Como o futuro lhe parece?
"'Pantera Negra - Wakanda Para Sempre' não pode ser visto por brancos?", dizia o título de um vídeo que, óbvio, não cliquei para assistir porque não caio em clickbait e nem bato palma para ver maluco sambar errado. Até porque ver um samba mal dançado, de qualquer maneira, sem malemolência nem alegria no sorriso e no olhar, é uma das maiores frustrações da vida adulta.

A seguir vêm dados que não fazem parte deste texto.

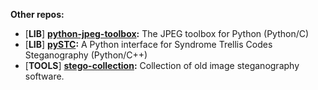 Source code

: **Other repos:**
- [**LIB**] **[python-jpeg-toolbox](https://github.com/daniellerch/python-jpeg-toolbox):** The JPEG toolbox for Python (Python/C)
- [**LIB**] **[pySTC](https://github.com/daniellerch/pySTC):** A Python interface for Syndrome Trellis Codes Steganography  (Python/C++)
- [**TOOLS**] **[stego-collection](https://github.com/daniellerch/stego-collection):** Collection of old image steganography software.
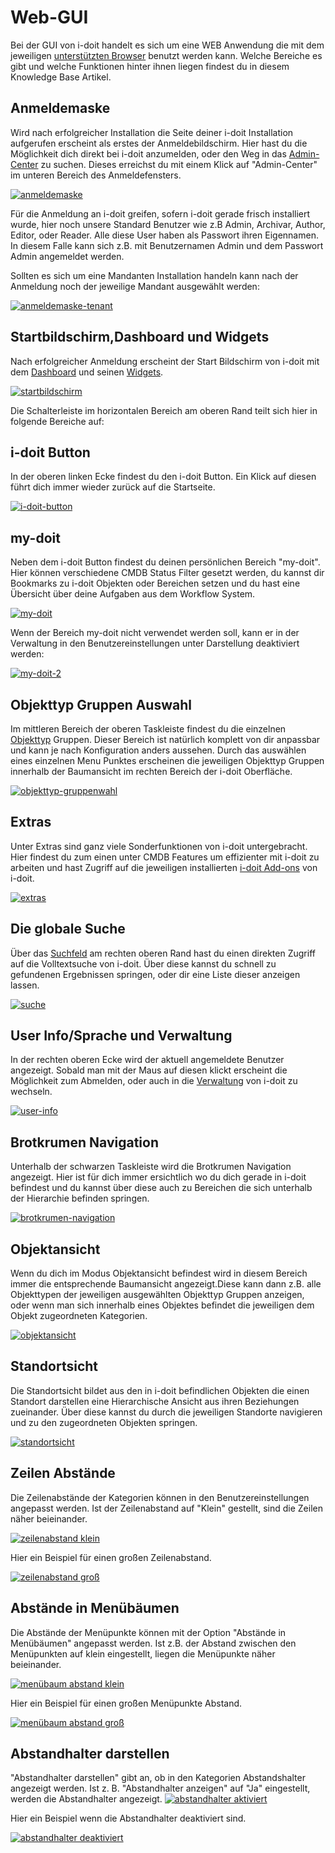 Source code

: # Web-GUI

Bei der GUI von i-doit handelt es sich um eine WEB Anwendung die mit dem jeweiligen [unterstützten Browser](../installation/systemvoraussetzungen.md) benutzt werden kann. Welche Bereiche es gibt und welche Funktionen hinter ihnen liegen findest du in diesem Knowledge Base Artikel.

## Anmeldemaske

Wird nach erfolgreicher Installation die Seite deiner i-doit Installation aufgerufen erscheint als erstes der Anmeldebildschirm. Hier hast du die Möglichkeit dich direkt bei i-doit anzumelden, oder den Weg in das [Admin-Center](../administration/admin-center.md) zu suchen. Dieses erreichst du mit einem Klick auf "Admin-Center" im unteren Bereich des Anmeldefensters.

[![anmeldemaske](../assets/images/de/grundlagen/web-gui/1-web-gui.png)](../assets/images/de/grundlagen/web-gui/1-web-gui.png)

Für die Anmeldung an i-doit greifen, sofern i-doit gerade frisch installiert wurde, hier noch unsere Standard Benutzer wie z.B Admin, Archivar, Author, Editor, oder Reader. Alle diese User haben als Passwort ihren Eigennamen. In diesem Falle kann sich z.B. mit Benutzernamen Admin und dem Passwort Admin angemeldet werden.

Sollten es sich um eine Mandanten Installation handeln kann nach der Anmeldung noch der jeweilige Mandant ausgewählt werden:

[![anmeldemaske-tenant](../assets/images/de/grundlagen/web-gui/2-web-gui.png)](../assets/images/de/grundlagen/web-gui/2-web-gui.png)

## Startbildschirm,Dashboard und Widgets

Nach erfolgreicher Anmeldung erscheint der Start Bildschirm von i-doit mit dem [Dashboard](dashboard-und-widgets.md) und seinen [Widgets](dashboard-und-widgets.md).

[![startbildschirm](../assets/images/de/grundlagen/web-gui/3-web-gui.png)](../assets/images/de/grundlagen/web-gui/3-web-gui.png)

Die Schalterleiste im horizontalen Bereich am oberen Rand teilt sich hier in folgende Bereiche auf:

## i-doit Button

In der oberen linken Ecke findest du den i-doit Button. Ein Klick auf diesen führt dich immer wieder zurück auf die Startseite.

[![i-doit-button](../assets/images/de/grundlagen/web-gui/4-web-gui.png)](../assets/images/de/grundlagen/web-gui/4-web-gui.png)

## my-doit

Neben dem i-doit Button findest du deinen persönlichen Bereich "my-doit". Hier können verschiedene CMDB Status Filter gesetzt werden, du kannst dir Bookmarks zu i-doit Objekten oder Bereichen setzen und du hast eine Übersicht über deine Aufgaben aus dem Workflow System.

[![my-doit](../assets/images/de/grundlagen/web-gui/5-web-gui.png)](../assets/images/de/grundlagen/web-gui/5-web-gui.png)

Wenn der Bereich my-doit nicht verwendet werden soll, kann er in der Verwaltung in den Benutzereinstellungen unter Darstellung deaktiviert werden:

[![my-doit-2](../assets/images/de/grundlagen/web-gui/6-web-gui.png)](../assets/images/de/grundlagen/web-gui/6-web-gui.png)

## Objekttyp Gruppen Auswahl

Im mittleren Bereich der oberen Taskleiste findest du die einzelnen [Objekttyp](zurodnung-von-kategorien-zu-objekttypen.md) Gruppen. Dieser Bereich ist natürlich komplett von dir anpassbar und kann je nach Konfiguration anders aussehen. Durch das auswählen eines einzelnen Menu Punktes erscheinen die jeweiligen Objekttyp Gruppen innerhalb der Baumansicht im rechten Bereich der i-doit Oberfläche.

[![objekttyp-gruppenwahl](../assets/images/de/grundlagen/web-gui/7-web-gui.png)](../assets/images/de/grundlagen/web-gui/7-web-gui.png)

## Extras

Unter Extras sind ganz viele Sonderfunktionen von i-doit untergebracht. Hier findest du zum einen unter CMDB Features um effizienter mit i-doit zu arbeiten und hast Zugriff auf die jeweiligen installierten [i-doit Add-ons](../i-doit-add-ons/i-diary.md) von i-doit.

[![extras](../assets/images/de/grundlagen/web-gui/8-web-gui.png)](../assets/images/de/grundlagen/web-gui/8-web-gui.png)

## Die globale Suche

Über das [Suchfeld](../effizientes-dokumentieren/suche.md) am rechten oberen Rand hast du einen direkten Zugriff auf die Volltextsuche von i-doit. Über diese kannst du schnell zu gefundenen Ergebnissen springen, oder dir eine Liste dieser anzeigen lassen.

[![suche](../assets/images/de/grundlagen/web-gui/9-web-gui.png)](../assets/images/de/grundlagen/web-gui/9-web-gui.png)

## User Info/Sprache und Verwaltung

In der rechten oberen Ecke wird der aktuell angemeldete Benutzer angezeigt. Sobald man mit der Maus auf diesen klickt erscheint die Möglichkeit zum Abmelden, oder auch in die [Verwaltung](../administration/verwaltung/index.md) von i-doit zu wechseln.

[![user-info](../assets/images/de/grundlagen/web-gui/10-web-gui.png)](../assets/images/de/grundlagen/web-gui/10-web-gui.png)

## Brotkrumen Navigation

Unterhalb der schwarzen Taskleiste wird die Brotkrumen Navigation angezeigt. Hier ist für dich immer ersichtlich wo du dich gerade in i-doit befindest und du kannst über diese auch zu Bereichen die sich unterhalb der Hierarchie befinden springen.

[![brotkrumen-navigation](../assets/images/de/grundlagen/web-gui/11-web-gui.png)](../assets/images/de/grundlagen/web-gui/11-web-gui.png)

## Objektansicht

Wenn du dich im Modus Objektansicht befindest wird in diesem Bereich immer die entsprechende Baumansicht angezeigt.Diese kann dann z.B. alle Objekttypen der jeweiligen ausgewählten Objekttyp Gruppen anzeigen, oder wenn man sich innerhalb eines Objektes befindet die jeweiligen dem Objekt zugeordneten Kategorien.

[![objektansicht](../assets/images/de/grundlagen/web-gui/12-web-gui.png)](../assets/images/de/grundlagen/web-gui/12-web-gui.png)

## Standortsicht

Die Standortsicht bildet aus den in i-doit befindlichen Objekten die einen Standort darstellen eine Hierarchische Ansicht aus ihren Beziehungen zueinander. Über diese kannst du durch die jeweiligen Standorte navigieren und zu den zugeordneten Objekten springen.

[![standortsicht](../assets/images/de/grundlagen/web-gui/13-web-gui.png)](../assets/images/de/grundlagen/web-gui/13-web-gui.png)

## Zeilen Abstände

Die Zeilenabstände der Kategorien können in den Benutzereinstellungen angepasst werden.
Ist der Zeilenabstand auf "Klein" gestellt, sind die Zeilen näher beieinander.

[![zeilenabstand klein](../assets/images/de/grundlagen/web-gui/14-gui.png)](../assets/images/de/grundlagen/web-gui/14-gui.png)

Hier ein Beispiel für einen großen Zeilenabstand.

[![zeilenabstand groß](../assets/images/de/grundlagen/web-gui/15-gui.png)](../assets/images/de/grundlagen/web-gui/15-gui.png)

## Abstände in Menübäumen

Die Abstände der Menüpunkte können mit der Option "Abstände in Menübäumen" angepasst werden.
Ist z.B. der Abstand zwischen den Menüpunkten auf klein eingestellt, liegen die Menüpunkte näher beieinander.

[![menübaum abstand klein](../assets/images/de/grundlagen/web-gui/16-gui.png)](../assets/images/de/grundlagen/web-gui/16-gui.png)

Hier ein Beispiel für einen großen Menüpunkte Abstand.

[![menübaum abstand groß](../assets/images/de/grundlagen/web-gui/17-gui.png)](../assets/images/de/grundlagen/web-gui/17-gui.png)

## Abstandhalter darstellen

"Abstandhalter darstellen" gibt an, ob in den Kategorien Abstandshalter angezeigt werden.
Ist z. B. "Abstandhalter anzeigen" auf "Ja" eingestellt, werden die Abstandhalter angezeigt.
[![abstandhalter aktiviert](../assets/images/en/basics/web-gui/16-gui.png)](../assets/images/en/basics/web-gui/16-gui.png)

Hier ein Beispiel wenn die Abstandhalter deaktiviert sind.

[![abstandhalter deaktiviert](../assets/images/en/basics/web-gui/17-gui.png)](../assets/images/en/basics/web-gui/17-gui.png)
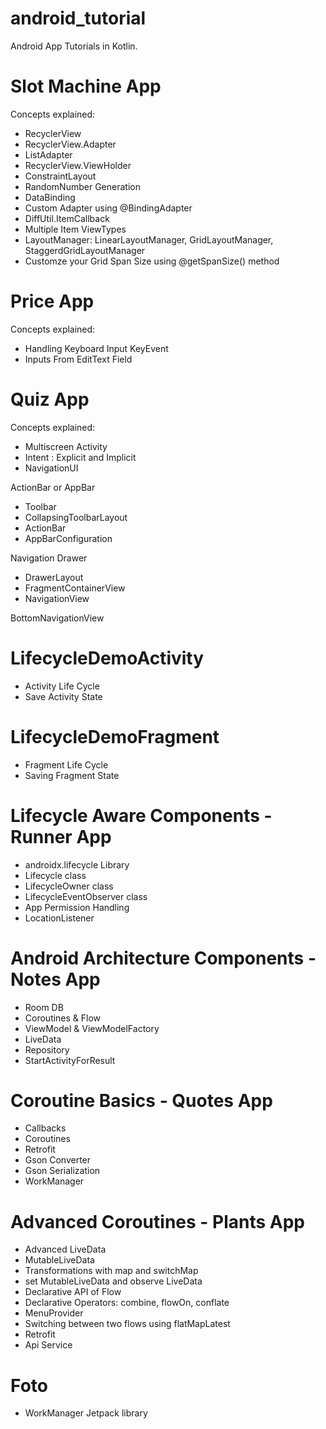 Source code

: # android_tutorial
Android App Tutorials in Kotlin. 

# Slot Machine App
Concepts explained: 
- RecyclerView 
- RecyclerView.Adapter
- ListAdapter
- RecyclerView.ViewHolder 
- ConstraintLayout 
- RandomNumber Generation 
- DataBinding 
- Custom Adapter using @BindingAdapter 
- DiffUtil.ItemCallback
- Multiple Item ViewTypes 
- LayoutManager: LinearLayoutManager, GridLayoutManager, StaggerdGridLayoutManager
- Customze your Grid Span Size using @getSpanSize() method 
# Price App 
Concepts explained: 
- Handling Keyboard Input KeyEvent 
- Inputs From EditText Field
# Quiz App 
Concepts explained: 
- Multiscreen Activity 
- Intent : Explicit and Implicit 
- NavigationUI

ActionBar or AppBar 
- Toolbar
- CollapsingToolbarLayout
- ActionBar 
- AppBarConfiguration

Navigation Drawer 
- DrawerLayout
- FragmentContainerView
- NavigationView 

BottomNavigationView


# LifecycleDemoActivity
- Activity Life Cycle 
- Save Activity State 

# LifecycleDemoFragment 
- Fragment Life Cycle 
- Saving Fragment State 

# Lifecycle Aware Components  - Runner App 
- androidx.lifecycle Library 
- Lifecycle class 
- LifecycleOwner class 
- LifecycleEventObserver class 
- App Permission Handling 
- LocationListener

# Android Architecture Components - Notes App
- Room DB 
- Coroutines & Flow 
- ViewModel & ViewModelFactory
- LiveData
- Repository
- StartActivityForResult

# Coroutine Basics - Quotes App
- Callbacks 
- Coroutines 
- Retrofit 
- Gson Converter
- Gson Serialization 
- WorkManager

# Advanced Coroutines - Plants App 
- Advanced LiveData
- MutableLiveData
- Transformations with map and switchMap
- set MutableLiveData and observe LiveData 
- Declarative API of Flow  
- Declarative Operators: combine, flowOn, conflate 
- MenuProvider 
- Switching between two flows using flatMapLatest
- Retrofit 
- Api Service 


# Foto 
- WorkManager Jetpack library



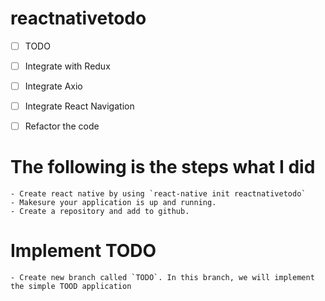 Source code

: # reactnativetodo


- [ ] TODO
- [ ] Integrate with Redux
- [ ] Integrate Axio
- [ ] Integrate React Navigation
- [ ] Refactor the code


# The following is the steps what I did
	- Create react native by using `react-native init reactnativetodo`
	- Makesure your application is up and running.
	- Create a repository and add to github.
	
# Implement TODO
	- Create new branch called `TODO`. In this branch, we will implement the simple TOOD application
	


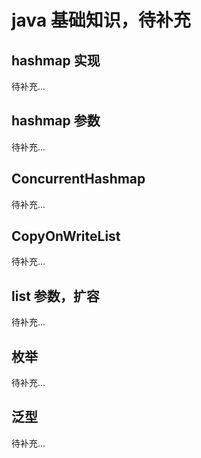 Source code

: # java 基础知识，待补充

## hashmap 实现
待补充...
## hashmap 参数
待补充...
## ConcurrentHashmap
待补充...
## CopyOnWriteList
待补充...
## list 参数，扩容
待补充...
## 枚举
待补充...
## 泛型
待补充...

Deixando as alegorias de lado, quando "Pantera Negra" teve seu primeiro trailer divulgado, houve muita reclamação "na internet" de que o filme tinha "negros demais" - malucos sambando mal existem em qualquer época. Apesar da acusação óbvia de racismo, acabou sendo o primeiro filme de grande orçamento com elenco majoritariamente negro a ultrapassar a barreira de 1 bilhão de dólares globalmente - um feito que não poderia ser ignorado de forma alguma. Afinal, o mundo já está de olho no chamado "black money" há algum tempo e não seria a Marvel Studios que deixaria de coletar seu quinhão gerando um produto próprio voltado a uma fatia considerável (e expressiva) do público, não é mesmo? Tudo graças a um ator que abraçou a personagem como se a vida dependesse disso, um roteiro legitimamente antenado com os novos tempos e, como disse a crítica desse que vos escreve, gerando "o mais necessário filme de super-heróis de todos os tempos". E, mais de quatro anos depois, voltamos lá, e de volta, outra vez, ao reino de Wakanda para vivenciar novas aventuras, mas com algumas reflexões a se considerar.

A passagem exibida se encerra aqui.